The red-breasted sapsuckers are here, checking out snags and light posts, tapping on trees and houses. Canada geese are busily grubbing up sedges from the wetlands, picking off the sharp, protective tips of the new shoots and biting off the nutritious new growth. Various reports come in: I heard a ruby-crowned kinglet, saw an early hummer, heard a junco sing.
As the ice melts on my home pond, mallards again arrive, drifting in the bit of open water at the outlet, marching across the ice, scavenging spilled bird seed. Even though the millions (apparently) of pine siskins seem to prefer feeding on the massive spruce seed crop and the alder seeds, some of them visit the feeder hanging over the pond and messily select certain sunflower seeds, dropping hundreds onto the pond. Squirrels and mice, as well as the mallards, make good use of the rejects. And, I happily see ‘my’ nuthatches again, after a long seasonal absence.
The most exciting sighting in the bird way was a small flock of rusty blackbirds in the Dredge Lake area. As usual in my limited experience with them, they were poking about in a shallow, brushy pond. But I didn’t get to watch them for long; they soon moved deeper into the thickets. I don’t see them very often as they migrate through here to the north country. Unfortunately, their population has declined dramatically in recent decades, for unknown reasons, so they are getting harder and harder to see.

The plant world, too, is showing feeble signs of spring. Elderberry buds grow fat and shoots of cow parsnip peek up above the leaf litter. In some places, felt-leaf willow has borne fuzzy catkins for a week or two already. Blueberry shoots are ready to go, just waiting for the right moment. The first shoots of skunk cabbage to emerge from the muck were eagerly cropped by deer.
Mountain goats are back on the ledges near Nugget Falls.

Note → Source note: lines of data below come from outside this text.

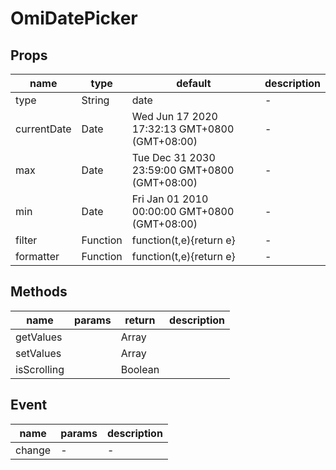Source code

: # OmiDatePicker

## Props

| name        | type     | default                                       | description |
| ----------- | -------- | --------------------------------------------- | ----------- |
| type        | String   | date                                          | -           |
| currentDate | Date     | Wed Jun 17 2020 17:32:13 GMT+0800 (GMT+08:00) | -           |
| max         | Date     | Tue Dec 31 2030 23:59:00 GMT+0800 (GMT+08:00) | -           |
| min         | Date     | Fri Jan 01 2010 00:00:00 GMT+0800 (GMT+08:00) | -           |
| filter      | Function | function(t,e){return e}                       | -           |
| formatter   | Function | function(t,e){return e}                       | -           |

## Methods

| name        | params | return  | description |
| ----------- | ------ | ------- | ----------- |
| getValues   |        | Array   |             |
| setValues   |        | Array   |             |
| isScrolling |        | Boolean |             |

## Event

| name   | params | description |
| ------ | ------ | ----------- |
| change | -      | -           |
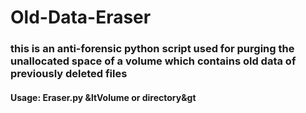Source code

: # Old-Data-Eraser
### this is an anti-forensic python script used for purging the unallocated space of a volume which contains old data of previously deleted files
#### Usage: Eraser.py &ltVolume or directory&gt
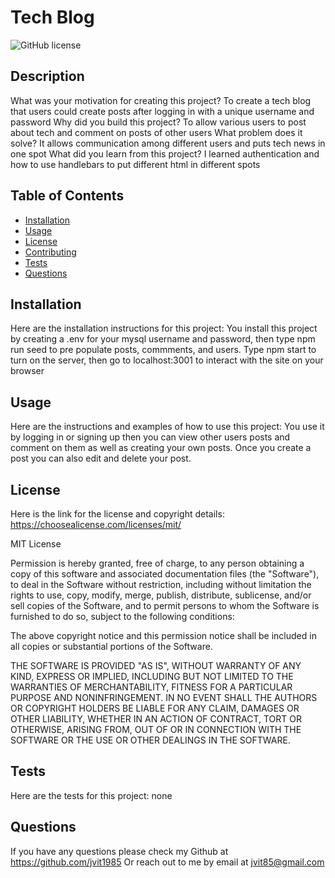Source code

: # Tech Blog
  
  ![GitHub license](https://img.shields.io/badge/license-MIT-blue.svg)
  
  
  ## Description
  What was your motivation for creating this project? To create a tech blog that users could create posts after logging in with a unique username and password
  Why did you build this project? To allow various users to post about tech and comment on posts of other users
  What problem does it solve? It allows communication among different users and puts tech news in one spot
  What did you learn from this project? I learned authentication and how to use handlebars to put different html in different spots
  
  ## Table of Contents
  - [Installation](#installation)
  - [Usage](#usage)
  - [License](#license)
  - [Contributing](#contributing)
  - [Tests](#tests)
  - [Questions](#questions)

  ## Installation
  Here are the installation instructions for this project:
  You install this project by creating a .env for your mysql username and password, then type npm run seed to pre populate posts, commments, and users. Type npm start to turn on the server, then go to localhost:3001 to interact with the site on your browser
  

  ## Usage
  Here are the instructions and examples of how to use this project:
  You use it by logging in or signing up then you can view other users posts and comment on them as well as creating your own posts. Once you create a post you can also edit and delete your post.


  
  ## License
  Here is the link for the license and copyright details: https://choosealicense.com/licenses/mit/
    
  
  MIT License
          
  Permission is hereby granted, free of charge, to any person obtaining a copy
  of this software and associated documentation files (the "Software"), to deal
  in the Software without restriction, including without limitation the rights
  to use, copy, modify, merge, publish, distribute, sublicense, and/or sell
  copies of the Software, and to permit persons to whom the Software is
  furnished to do so, subject to the following conditions:
          
  The above copyright notice and this permission notice shall be included in all
  copies or substantial portions of the Software.
          
  THE SOFTWARE IS PROVIDED "AS IS", WITHOUT WARRANTY OF ANY KIND, EXPRESS OR
  IMPLIED, INCLUDING BUT NOT LIMITED TO THE WARRANTIES OF MERCHANTABILITY,
  FITNESS FOR A PARTICULAR PURPOSE AND NONINFRINGEMENT. IN NO EVENT SHALL THE
  AUTHORS OR COPYRIGHT HOLDERS BE LIABLE FOR ANY CLAIM, DAMAGES OR OTHER
  LIABILITY, WHETHER IN AN ACTION OF CONTRACT, TORT OR OTHERWISE, ARISING FROM,
  OUT OF OR IN CONNECTION WITH THE SOFTWARE OR THE USE OR OTHER DEALINGS IN THE
  SOFTWARE.
    
  
  

  ## Tests
  Here are the tests for this project:
  none
  

  ## Questions
  If you have any questions please check my Github at https://github.com/jvit1985
  Or reach out to me by email at jvit85@gmail.com
  
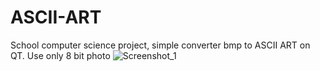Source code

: # ASCII-ART
School computer science project, simple converter bmp to ASCII ART on QT.
Use only 8 bit photo
![Screenshot_1](https://user-images.githubusercontent.com/60113049/166500701-94f448bb-a261-4d4e-9ba6-d0318f7db0f6.png)
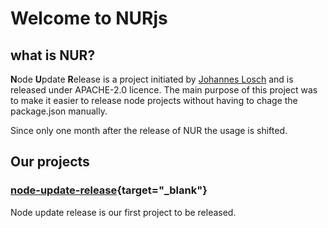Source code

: # Welcome to NURjs

## what is NUR?

**N**ode **U**pdate **R**elease is a project initiated by [Johannes Losch](https://github.com/johanneslosch) and is released under APACHE-2.0 licence.
The main purpose of this project was to make it easier to release node projects without having to chage the package.json manually.

Since only one month after the release of NUR the usage is shifted.

## Our projects

### [node-update-release](https://github.com/nurjs/node-update-release){target="\_blank"}
Node update release is our first project to be released. 
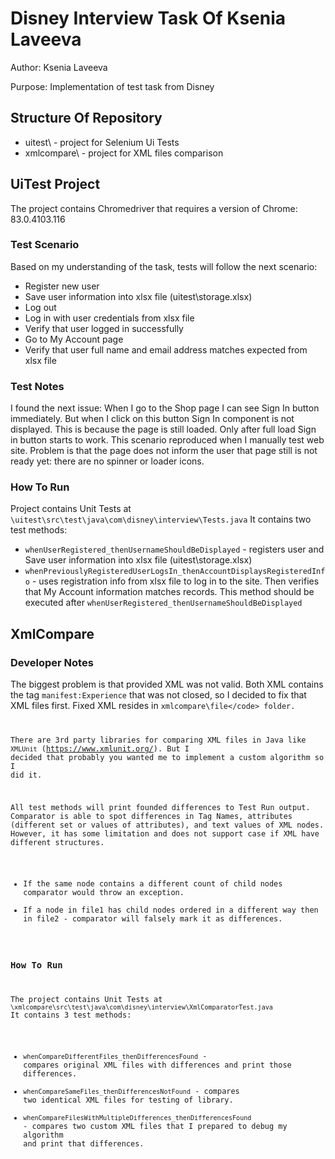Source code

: # Disney Interview Task Of Ksenia Laveeva

Author: Ksenia Laveeva

Purpose: Implementation of test task from Disney

## Structure Of Repository

* uitest\ - project for Selenium Ui Tests 
* xmlcompare\ - project for XML files comparison

## UiTest Project

The project contains Chromedriver that requires a version of Chrome: 83.0.4103.116

### Test Scenario

Based on my understanding of the task, tests will follow the next scenario:
* Register new user
* Save user information into xlsx file (uitest\storage.xlsx)
* Log out
* Log in with user credentials from xlsx file
* Verify that user logged in successfully
* Go to My Account page
* Verify that user full name and email address matches expected from xlsx file

### Test Notes

I found the next issue:
When I go to the Shop page I can see Sign In button immediately. But when I click on this button Sign In component is not displayed.
This is because the page is still loaded. Only after full load Sign in button starts to work. This scenario reproduced when I manually test web site. 
Problem is that the page does not inform the user that page still is not ready yet: there are no spinner or loader icons.

### How To Run

Project contains Unit Tests at <code>\uitest\src\test\java\com\disney\interview\Tests.java</code>
It contains two test methods:
* <code>whenUserRegistered_thenUsernameShouldBeDisplayed</code> - registers user and Save user information into xlsx file (uitest\storage.xlsx)
* <code>whenPreviouslyRegisteredUserLogsIn_thenAccountDisplaysRegisteredInfo</code> - uses registration info from xlsx file to log in to the site. Then verifies that My Account information matches records. This method should be executed after <code>whenUserRegistered_thenUsernameShouldBeDisplayed</code>


## XmlCompare

### Developer Notes
The biggest problem is that provided XML was not valid. Both XML contains the tag `manifest:Experience` that was not closed, so I decided to fix that XML files first. Fixed XML resides in <code>xmlcompare\file\</code> folder.

There are 3rd party libraries for comparing XML files in Java like <code>XMLUnit</code> (https://www.xmlunit.org/).
But I decided that probably you wanted me to implement a custom algorithm so I did it.

All test methods will print founded differences to Test Run output.
Comparator is able to spot differences in Tag Names, attributes (different set or values of attributes), and text values of XML nodes.
However, it has some limitation and does not support case if XML have different structures. 
* If the same node contains a different count of child nodes comparator would throw an exception. 
* If a node in file1 has child nodes ordered in a different way then in file2  - comparator will falsely mark it as differences. 

### How To Run
The project contains Unit Tests at <code>\xmlcompare\src\test\java\com\disney\interview\XmlComparatorTest.java</code>
It contains 3 test methods:
* <code>whenCompareDifferentFiles_thenDifferencesFound</code> - compares original XML files with differences and print those differences.
* <code>whenCompareSameFiles_thenDifferencesNotFound</code> - compares two identical XML files for testing of library.
* <code>whenCompareFilesWithMultipleDifferences_thenDifferencesFound</code> - compares two custom XML files that I prepared to debug my algorithm and print that differences.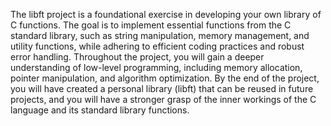 The libft project is a foundational exercise in developing your own library of C functions. The goal is to implement essential functions from the C standard library, such as string manipulation, memory management, and utility functions, while adhering to efficient coding practices and robust error handling. Throughout the project, you will gain a deeper understanding of low-level programming, including memory allocation, pointer manipulation, and algorithm optimization. By the end of the project, you will have created a personal library (libft) that can be reused in future projects, and you will have a stronger grasp of the inner workings of the C language and its standard library functions.
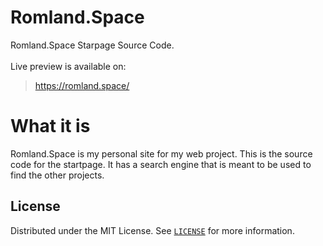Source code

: # Romland.Space

Romland.Space Starpage Source Code. <br><br>
Live preview is available on:
> https://romland.space/

# What it is

Romland.Space is my personal site for my web project. This is the source code for the startpage. It has a search engine that is meant to be used to find the other projects.


<!-- LICENSE -->
## License

Distributed under the MIT License. See <a href="https://github.com/linusromland/Romland.Space-Page/blob/master/LICENSE">`LICENSE`</a> for more information.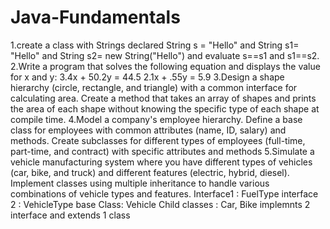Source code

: # Java-Fundamentals
1.create a class with Strings declared String s = "Hello" and String s1= "Hello" and String s2= new String("Hello") and evaluate s==s1 and s1==s2.
2.Write a program that solves the following equation and displays the value for x and y:
					3.4x + 50.2y = 44.5
					2.1x + .55y = 5.9
3.Design a shape hierarchy (circle, rectangle, and triangle) with a common interface for calculating area. Create a method that takes an array of shapes and prints the area of each shape without knowing the specific type of each shape at compile time.
4.Model a company's employee hierarchy. Define a base class for employees with common attributes (name, ID, salary) and methods. Create subclasses for different types of employees (full-time, part-time, and contract) with specific attributes and methods
5.Simulate a vehicle manufacturing system where you have different types of vehicles (car, bike, and truck) and different features (electric, hybrid, diesel). Implement classes using multiple inheritance to handle various combinations of vehicle types and features.
Interface1 : FuelType
interface 2 : VehicleType
base Class: Vehicle
Child classes : Car, Bike implemnts 2 interface and extends 1 class
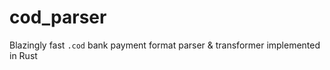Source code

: # cod_parser
Blazingly fast `.cod` bank payment format parser &amp; transformer implemented in Rust
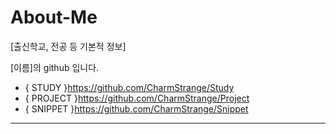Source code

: # About-Me
[출신학교, 전공 등 기본적 정보]

[이름]의 github 입니다. 

* { STUDY }https://github.com/CharmStrange/Study
* { PROJECT }https://github.com/CharmStrange/Project
* { SNIPPET }https://github.com/CharmStrange/Snippet
- - -
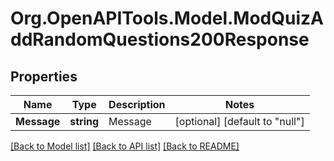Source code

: # Org.OpenAPITools.Model.ModQuizAddRandomQuestions200Response

## Properties

Name | Type | Description | Notes
------------ | ------------- | ------------- | -------------
**Message** | **string** | Message | [optional] [default to "null"]

[[Back to Model list]](../README.md#documentation-for-models) [[Back to API list]](../README.md#documentation-for-api-endpoints) [[Back to README]](../README.md)

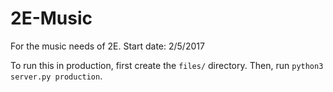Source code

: # 2E-Music
For the music needs of 2E.
Start date: 2/5/2017

To run this in production, first create the `files/` directory.
Then, run `python3 server.py production`.

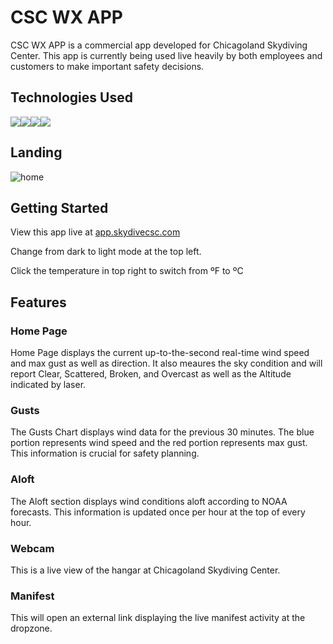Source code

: # CSC WX APP

CSC WX APP is a commercial app developed for Chicagoland Skydiving Center. This app is currently being used live heavily by both employees and customers to make important safety decisions.

## Technologies Used
![](https://img.shields.io/badge/JavaScript-323330?style=for-the-badge&logo=javascript&logoColor=F7DF1E)![](https://img.shields.io/badge/React-20232A?style=for-the-badge&logo=react&logoColor=61DAFB)![](https://img.shields.io/badge/Socket.io-010101?&style=for-the-badge&logo=Socket.io&logoColor=white)![](https://img.shields.io/badge/GraphQl-E10098?style=for-the-badge&logo=graphql&logoColor=white)

## Landing

![home](https://ryanerickson.netlify.app/images/CSCwx.png)

## Getting Started

View this app live at [app.skydivecsc.com](app.skydivecsc.com)

Change from dark to light mode at the top left.

Click the temperature in top right to switch from ºF to ºC

## Features

### Home Page

Home Page displays the current up-to-the-second real-time wind speed and max gust as well as direction. It also meaures the sky condition and will report Clear, Scattered, Broken, and Overcast as well as the Altitude indicated by laser.

### Gusts

The Gusts Chart displays wind data for the previous 30 minutes. The blue portion represents wind speed and the red portion represents max gust. This information is crucial for safety planning.

### Aloft

The Aloft section displays wind conditions aloft according to NOAA forecasts. This information is updated once per hour at the top of every hour.

### Webcam

This is a live view of the hangar at Chicagoland Skydiving Center.

### Manifest

This will open an external link displaying the live manifest activity at the dropzone.
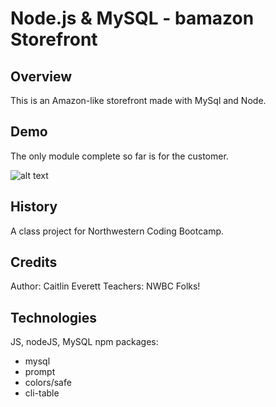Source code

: # Node.js & MySQL - bamazon Storefront

## Overview

This is an Amazon-like storefront made with MySql and Node.  

## Demo

The only module complete so far is for the customer.  

![alt text]("../Images/bamazonCustomerDemo.gif")


## History

A class project for Northwestern Coding Bootcamp. 

## Credits

Author: Caitlin Everett 
Teachers: NWBC Folks!

## Technologies

JS, nodeJS, MySQL
npm packages:
  - mysql
  - prompt
  - colors/safe
  - cli-table 
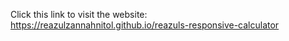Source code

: Click this link to visit the website: https://reazulzannahnitol.github.io/reazuls-responsive-calculator
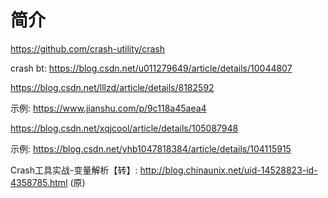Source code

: 

# 简介

https://github.com/crash-utility/crash



crash bt: https://blog.csdn.net/u011279649/article/details/10044807

https://blog.csdn.net/lllzd/article/details/8182592


示例: https://www.jianshu.com/p/9c118a45aea4

https://blog.csdn.net/xqjcool/article/details/105087948



示例: https://blog.csdn.net/yhb1047818384/article/details/104115915


Crash工具实战-变量解析【转】: http://blog.chinaunix.net/uid-14528823-id-4358785.html (原)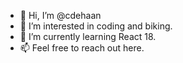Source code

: - 👋 Hi, I’m @cdehaan
- 👀 I’m interested in coding and biking.
- 🌱 I’m currently learning React 18.
- 📫 Feel free to reach out here.

<!---
cdehaan/cdehaan is a ✨ special ✨ repository because its `README.md` (this file) appears on your GitHub profile.
You can click the Preview link to take a look at your changes.
--->
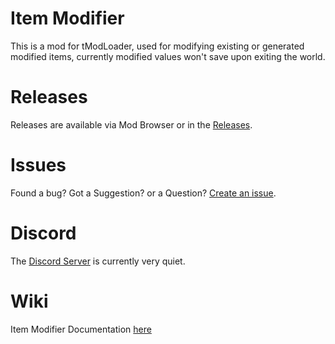 # Item Modifier
This is a mod for tModLoader, used for modifying existing or generated modified items, currently modified values won't save upon exiting the world.

# Releases
Releases are available via Mod Browser or in the [Releases](https://github.com/KryptonIon/ItemModifier/releases).

# Issues
Found a bug? Got a Suggestion? or a Question? [Create an issue](https://github.com/KryptonIon/ItemModifier/issues).

# Discord
The [Discord Server](https://discord.gg/UjQWNC2) is currently very quiet.

# Wiki
Item Modifier Documentation [here](https://github.com/KryptonIon/ItemModifier/wiki)
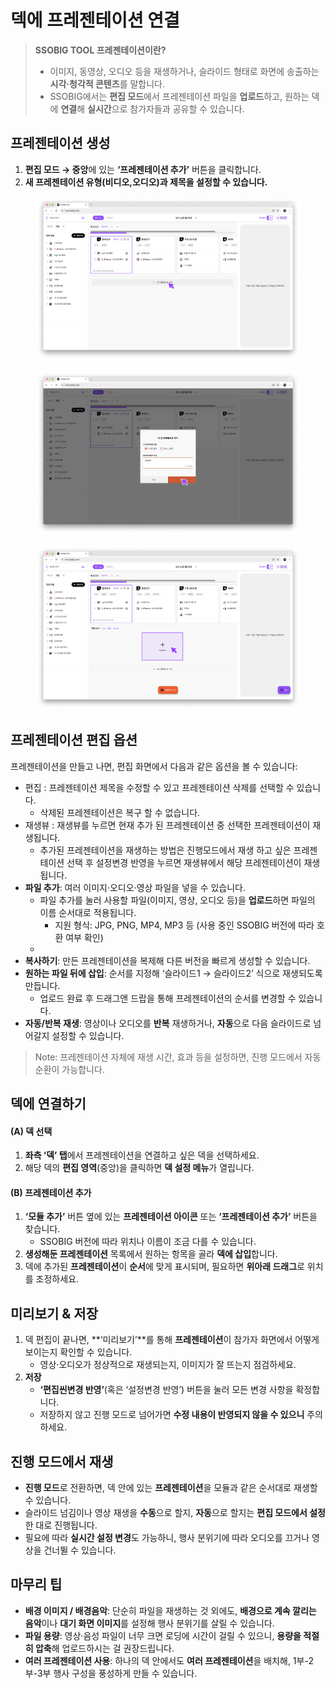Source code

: # 덱에 프레젠테이션 연결

> **SSOBIG TOOL 프레젠테이션이란?**
>
> * 이미지, 동영상, 오디오 등을 재생하거나, 슬라이드 형태로 화면에 송출하는 **시각·청각적 콘텐츠**를 말합니다.
> * SSOBIG에서는 **편집 모드**에서 프레젠테이션 파일을 **업로드**하고, 원하는 덱에 **연결**해 **실시간**으로 참가자들과 공유할 수 있습니다.



## 프레젠테이션 생성

1. **편집 모드 → 중앙**에 있는 **‘프레젠테이션 추가’** 버튼을 클릭합니다.
2. **새 프레젠테이션 유형(비디오,오디오)과 제목을 설정할 수 있습니다.**

<figure><img src="../.gitbook/assets/Group 52.png" alt=""><figcaption></figcaption></figure>

<figure><img src="../.gitbook/assets/Group 53.png" alt=""><figcaption></figcaption></figure>

<figure><img src="../.gitbook/assets/Group 54.png" alt=""><figcaption></figcaption></figure>



## 프레젠테이션 편집 옵션

프레젠테이션을 만들고 나면, 편집 화면에서 다음과 같은 옵션을 볼 수 있습니다:

* 편집 : 프레젠테이션 제목을 수정할 수 있고 프레젠테이션 삭제를 선택할 수 있습니다.
  * 삭제된 프레젠테이션은 복구 할 수 없습니다.
* 재생뷰 : 재생뷰를 누르면 현재 추가 된 프레젠테이션 중 선택한 프레젠테이션이 재생됩니다.
  * 추가된 프레젠테이션을 재생하는 방법은 진행모드에서 재생 하고 싶은 프레젠테이션 선택 후 설정변경 반영을 누르면 재생뷰에서 해당 프레젠테이션이 재생됩니다.
* **파일 추가**: 여러 이미지·오디오·영상 파일을 넣을 수 있습니다.
  * 파일 추가를 눌러 사용할 파일(이미지, 영상, 오디오 등)을 **업로드**하면 파일의 이름 순서대로 적용됩니다.
    * 지원 형식: JPG, PNG, MP4, MP3 등 (사용 중인 SSOBIG 버전에 따라 호환 여부 확인)
  *
* **복사하기**: 만든 프레젠테이션을 복제해 다른 버전을 빠르게 생성할 수 있습니다.
* **원하는 파일 뒤에 삽입**: 순서를 지정해 ‘슬라이드1 → 슬라이드2’ 식으로 재생되도록 만듭니다.
  * 업로드 완료 후 드래그앤 드랍을 통해 프레젠테이션의 순서를 변경할 수 있습니다.
* **자동/반복 재생**: 영상이나 오디오를 **반복** 재생하거나, **자동**으로 다음 슬라이드로 넘어갈지 설정할 수 있습니다.

> Note: 프레젠테이션 자체에 재생 시간, 효과 등을 설정하면, 진행 모드에서 자동 순환이 가능합니다.



## 덱에 연결하기

#### (A) 덱 선택

1. **좌측 ‘덱’ 탭**에서 프레젠테이션을 연결하고 싶은 덱을 선택하세요.
2. 해당 덱의 **편집 영역**(중앙)을 클릭하면 **덱 설정 메뉴**가 열립니다.

#### (B) 프레젠테이션 추가

1. **‘모듈 추가’** 버튼 옆에 있는 **프레젠테이션 아이콘** 또는 **‘프레젠테이션 추가’** 버튼을 찾습니다.
   * SSOBIG 버전에 따라 위치나 이름이 조금 다를 수 있습니다.
2. **생성해둔 프레젠테이션** 목록에서 원하는 항목을 골라 **덱에 삽입**합니다.
3. 덱에 추가된 **프레젠테이션**이 **순서**에 맞게 표시되며, 필요하면 **위아래 드래그**로 위치를 조정하세요.



## &#x20;미리보기 & 저장

1. 덱 편집이 끝나면, \*\*‘미리보기’\*\*를 통해 **프레젠테이션**이 참가자 화면에서 어떻게 보이는지 확인할 수 있습니다.
   * 영상·오디오가 정상적으로 재생되는지, 이미지가 잘 뜨는지 점검하세요.
2. **저장**
   * **‘편집씬변경 반영’**(혹은 ‘설정변경 반영’) 버튼을 눌러 모든 변경 사항을 확정합니다.
   * 저장하지 않고 진행 모드로 넘어가면 **수정 내용이 반영되지 않을 수 있으니** 주의하세요.



## 진행 모드에서 재생

* **진행 모드**로 전환하면, 덱 안에 있는 **프레젠테이션**을 모듈과 같은 순서대로 재생할 수 있습니다.
* 슬라이드 넘김이나 영상 재생을 **수동**으로 할지, **자동**으로 할지는 **편집 모드에서 설정**한 대로 진행됩니다.
* 필요에 따라 **실시간 설정 변경**도 가능하니, 행사 분위기에 따라 오디오를 끄거나 영상을 건너뛸 수 있습니다.



## 마무리 팁

* **배경 이미지 / 배경음악**: 단순히 파일을 재생하는 것 외에도, **배경으로 계속 깔리는 음악**이나 **대기 화면 이미지**를 설정해 행사 분위기를 살릴 수 있습니다.
* **파일 용량**: 영상·음성 파일이 너무 크면 로딩에 시간이 걸릴 수 있으니, **용량을 적절히 압축**해 업로드하시는 걸 권장드립니다.
* **여러 프레젠테이션 사용**: 하나의 덱 안에서도 **여러 프레젠테이션**을 배치해, 1부-2부-3부 행사 구성을 풍성하게 만들 수 있습니다.
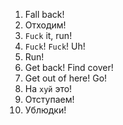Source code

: 1. Fall back!
2. Отходим!
3. `Fuck` it, run!
4. `Fuck`! `Fuck`! Uh!
5. Run!
6. Get back! Find cover!
7. Get out of here! Go!
8. На `хуй` это!
9. Отступаем!
10. Ублюдки!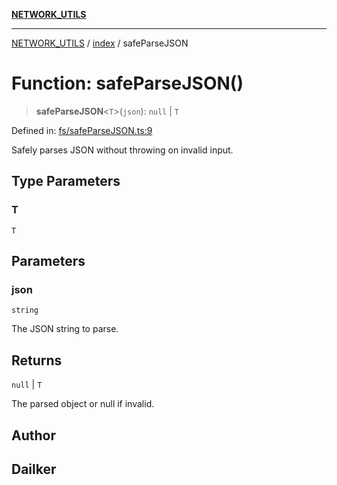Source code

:[**NETWORK_UTILS**](../../README.md)

***

[NETWORK_UTILS](../../README.md) / [index](../README.md) / safeParseJSON

# Function: safeParseJSON()

> **safeParseJSON**\<`T`\>(`json`): `null` \| `T`

Defined in: [fs/safeParseJSON.ts:9](https://github.com/dailker/everyutil/blob/26e2bb73429918cf0d08899e9efd90b82a42c92e/src/fs/safeParseJSON.ts#L9)

Safely parses JSON without throwing on invalid input.

## Type Parameters

### T

`T`

## Parameters

### json

`string`

The JSON string to parse.

## Returns

`null` \| `T`

The parsed object or null if invalid.

## Author

## Dailker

Beavers never really quit working this ‘winter’ but got busy every time the temperatures rose and the ice weakened. Bears, probably especially juveniles or males, have begun to emerge from winter dens: moms with cubs presumably wait somewhat longer, so the new cubs are strong enough to follow mom around the forest.
I can’t claim that spring has sprung, but it may be creeping up on us, all the same!